Knowledge-guided self-learning control strategy for mixed vehicle platoons with delays
Jingyao Wang, Huinian Wang, Jian Song, Xingyu Chen, Jinghua Guo, Keqiang Li, Xunrui Li, Bowen Huang
Abstract
As autonomous vehicles and traditional vehicles will coexist for several decades, how to efficiently manage the mixed traffic, while enhancing road throughput, fuel consumption and traffic stability becomes a challenge. This is due to the randomness and heterogeneity of traditional vehicles interspersed among autonomous vehicles. Moreover, communication delays arising from the shared wireless communication network substantially degrade the performance of platooning control for connected autonomous vehicles. To address these challenging problems, this paper proposes a knowledge-guided self-learning mixed platoon control strategy. Firstly, the proposed strategy extracts key features of the continuous and aggregated behavior of traditional vehicles, such as desired time-varying time gap and standstill spacing, by integrating knowledge from the kinematic wave model and Newell's car-following model. This helps autonomous vehicles predict traditional vehicles' trajectories.
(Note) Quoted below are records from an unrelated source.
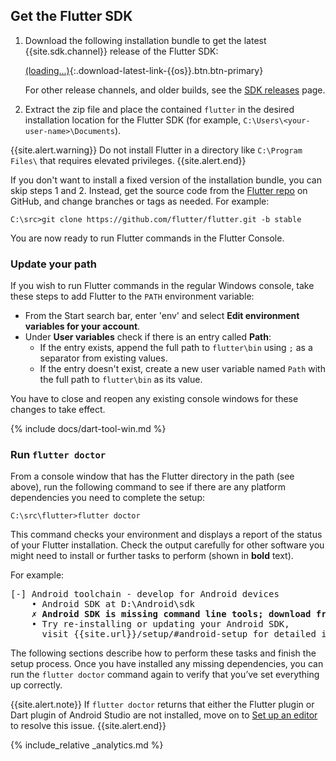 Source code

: ## Get the Flutter SDK

 1. Download the following installation bundle to get the latest
    {{site.sdk.channel}} release of the Flutter SDK:

    [(loading...)](#){:.download-latest-link-{{os}}.btn.btn-primary}

    For other release channels, and older builds, see the
    [SDK releases][] page.
 1. Extract the zip file and place the contained `flutter`
    in the desired installation location for the Flutter SDK
    (for example, `C:\Users\<your-user-name>\Documents`).
    
{{site.alert.warning}}
  Do not install Flutter in a directory like 
  `C:\Program Files\` that requires elevated privileges.
{{site.alert.end}}

If you don't want to install a fixed version of the installation 
bundle, you can skip steps 1 and 2. Instead, get the source code 
from the [Flutter repo][] on 
GitHub, and change branches or tags as needed. For example:

```batchfile
C:\src>git clone https://github.com/flutter/flutter.git -b stable
```

You are now ready to run Flutter commands in the Flutter Console.

[Flutter repo]: {{site.github}}/flutter/flutter

### Update your path

If you wish to run Flutter commands in the regular Windows console,
take these steps to add Flutter to the `PATH` environment variable:

* From the Start search bar, enter 'env'
  and select **Edit environment variables for your account**.
* Under **User variables** check if there is an entry called **Path**:
  * If the entry exists, append the full path to `flutter\bin` using
    `;` as a separator from existing values.
  * If the entry doesn't exist,
    create a new user variable named `Path` with
    the full path to `flutter\bin` as its value.

You have to close and reopen any existing console windows
for these changes to take effect.

{% include docs/dart-tool-win.md %}

### Run `flutter doctor`

From a console window that has the Flutter directory in the
path (see above), run the following command to see if there
are any platform dependencies you need to complete the setup:

```batchfile
C:\src\flutter>flutter doctor
```

This command checks your environment and displays a report of the status
of your Flutter installation. Check the output carefully for other
software you might need to install or further tasks to perform
(shown in **bold** text).

For example:

<pre>
[-] Android toolchain - develop for Android devices
    • Android SDK at D:\Android\sdk
    <strong>✗ Android SDK is missing command line tools; download from https://goo.gl/XxQghQ</strong>
    • Try re-installing or updating your Android SDK,
      visit {{site.url}}/setup/#android-setup for detailed instructions.
</pre>

The following sections describe how to perform these tasks and
finish the setup process. Once you have installed any missing
dependencies, you can run the `flutter doctor` command again to
verify that you’ve set everything up correctly.

{{site.alert.note}}
  If `flutter doctor` returns that either the Flutter plugin
  or  Dart plugin of Android Studio are not installed, move
  on to [Set up an editor][] to resolve this issue.
{{site.alert.end}}

{% include_relative _analytics.md %}


[Flutter repo]: {{site.github}}/flutter/flutter
[SDK releases]: /docs/development/tools/sdk/releases
[Set up an editor]: /docs/get-started/editor?tab=androidstudio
Secondly, to tackle delayed current state information, the study incorporates previous control instructions into the state representation of the soft actor-critic algorithm. Simulations show the proposed strategy outperforms existing methods in traffic stability, passenger comfort, energy consumption cost and traffic oscillation dampening, with a zero collision rate in vehicle merging and diverging scenarios. The framework provides a generalizable and scalable solution for the development and adoption of connected autonomous vehicle systems.